L'autre commentaire, signé Ratmanof, se paie le luxe d'égratigner les chercheurs au passage, j'ignore pourquoi (air du temps ?):
La consommation augmente bien tous les ans et d'ailleurs EDF sent félicite ! L’augmentation des tarifs ne va que dans le sens de l’appauvrissement global d’une masse laborieuse utilement vitale (paysans, ouvriers…) au détriment de la masse étouffante du tertiaire et consort (banques, technocrate, chercheurs inutiles, gestionnaires de tous poils grassement rémunérés sur la bête). L’affaire est donc mal engagé et du point de vue de l’écologie tant que les constructeurs auront tous loisirs de fabriquer de la technologie non fiabilisé par un label éco tant du point de vue du recyclage (mais aussi de l’amélioration active du produit) de la consommation énergétique, de la réduction (réelle) des entités de production écologique par des quotas de dégradation du milieu compensé …etc. Imaginé que l’on paye maintenant une mini chaîne hi fi bourrée de technologie* (recherches, fabrication…usines etc enfin tout ce que se cache la derrière) pour un prix dérisoire de moins de 99 € (et pas en promo ni en solde)! Y compris dans ce tarif le transport et compagnie... Dans le même temps de simples haricots verts massacrés par une machine de récolte sont vendus à plus de 3 €/Kg ! Non rien ne fonctionne comme il se devrait dans notre monde.

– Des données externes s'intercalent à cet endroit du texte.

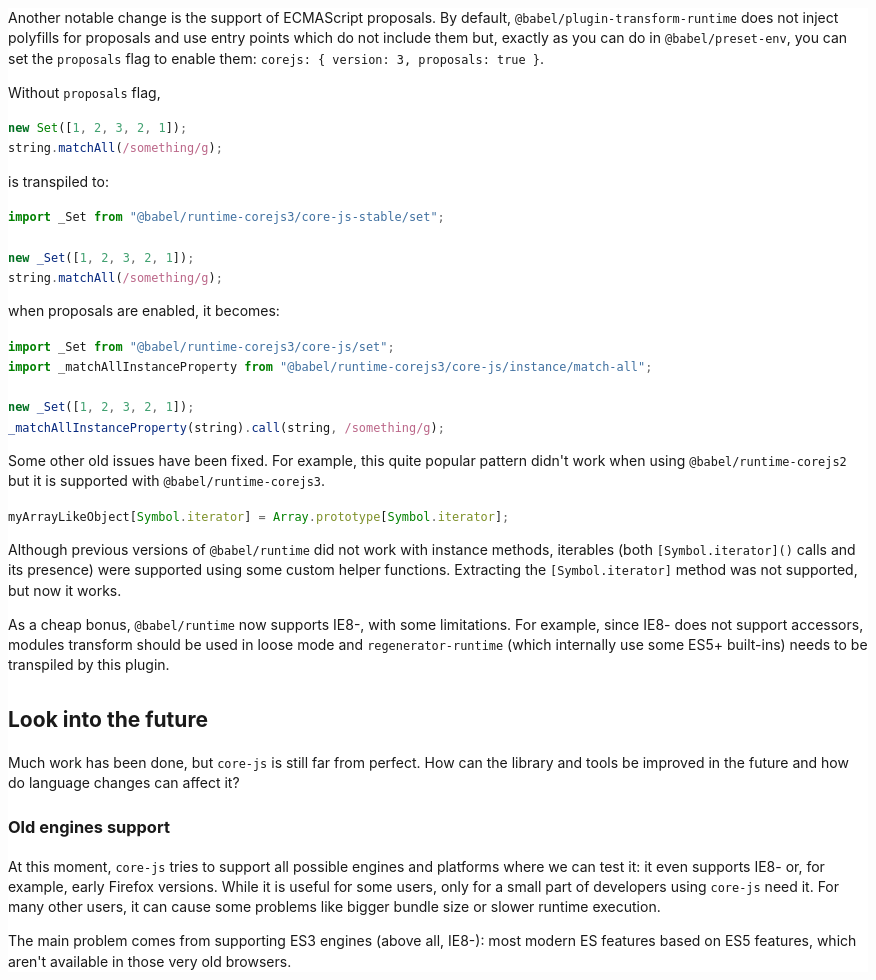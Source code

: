 Another notable change is the support of ECMAScript proposals. By default, `@babel/plugin-transform-runtime` does not inject polyfills for proposals and use entry points which do not include them but, exactly as you can do in `@babel/preset-env`, you can set the `proposals` flag to enable them: `corejs: { version: 3, proposals: true }`.

Without `proposals` flag,
```js
new Set([1, 2, 3, 2, 1]);
string.matchAll(/something/g);
```
is transpiled to:
```js
import _Set from "@babel/runtime-corejs3/core-js-stable/set";

new _Set([1, 2, 3, 2, 1]);
string.matchAll(/something/g);
```
when proposals are enabled, it becomes:
```js
import _Set from "@babel/runtime-corejs3/core-js/set";
import _matchAllInstanceProperty from "@babel/runtime-corejs3/core-js/instance/match-all";

new _Set([1, 2, 3, 2, 1]);
_matchAllInstanceProperty(string).call(string, /something/g);
```

Some other old issues have been fixed. For example, this quite popular pattern didn't work when using `@babel/runtime-corejs2` but it is supported with `@babel/runtime-corejs3`.

```js
myArrayLikeObject[Symbol.iterator] = Array.prototype[Symbol.iterator];
```
Although previous versions of `@babel/runtime` did not work with instance methods, iterables (both `[Symbol.iterator]()` calls and its presence) were supported using some custom helper functions. Extracting the `[Symbol.iterator]` method was not supported, but now it works.

As a cheap bonus, `@babel/runtime` now supports IE8-, with some limitations. For example, since IE8- does not support accessors, modules transform should be used in loose mode and `regenerator-runtime` (which internally use some ES5+ built-ins) needs to be transpiled by this plugin.

## Look into the future

Much work has been done, but `core-js` is still far from perfect. How can the library and tools be improved in the future and how do language changes can affect it?

### Old engines support

At this moment, `core-js` tries to support all possible engines and platforms where we can test it: it even supports IE8- or, for example, early Firefox versions. While it is useful for some users, only for a small part of developers using `core-js` need it. For many other users, it can cause some problems like bigger bundle size or slower runtime execution.

The main problem comes from supporting ES3 engines (above all, IE8-): most modern ES features based on ES5 features, which aren't available in those very old browsers.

Les riches tirent le monde par le bas pour soit le rester soit l’être encore plus et tout ça pour des loisirs et de la frime qu’il faut interdire maintenant du fait que la planète ne peut plus supporter une telle masse humaine. Ou alors vous acceptez une nouvelle structure sociale à l’indienne par exemple avec des castes mais l’avenir ne peut que devenir très noir. Il suffit de tout ce blabla à longueur de blog qui n’est que désinformation. Il faut dire que le formatage intellectuel de tous les péquins ayant le bac est la plus grand réussite de notre système, ça c’est certain.